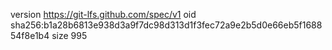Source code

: version https://git-lfs.github.com/spec/v1
oid sha256:b1a28b6813e938d3a9f7dc98d313d1f3fec72a9e2b5d0e66eb5f168854f8e1b4
size 995
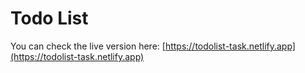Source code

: # Todo List

You can check the live version here: [https://todolist-task.netlify.app](https://todolist-task.netlify.app)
----
Write out each line above containing "https".

: version https://git-lfs.github.com/spec/v1
You can check the live version here: [https://todolist-task.netlify.app](https://todolist-task.netlify.app)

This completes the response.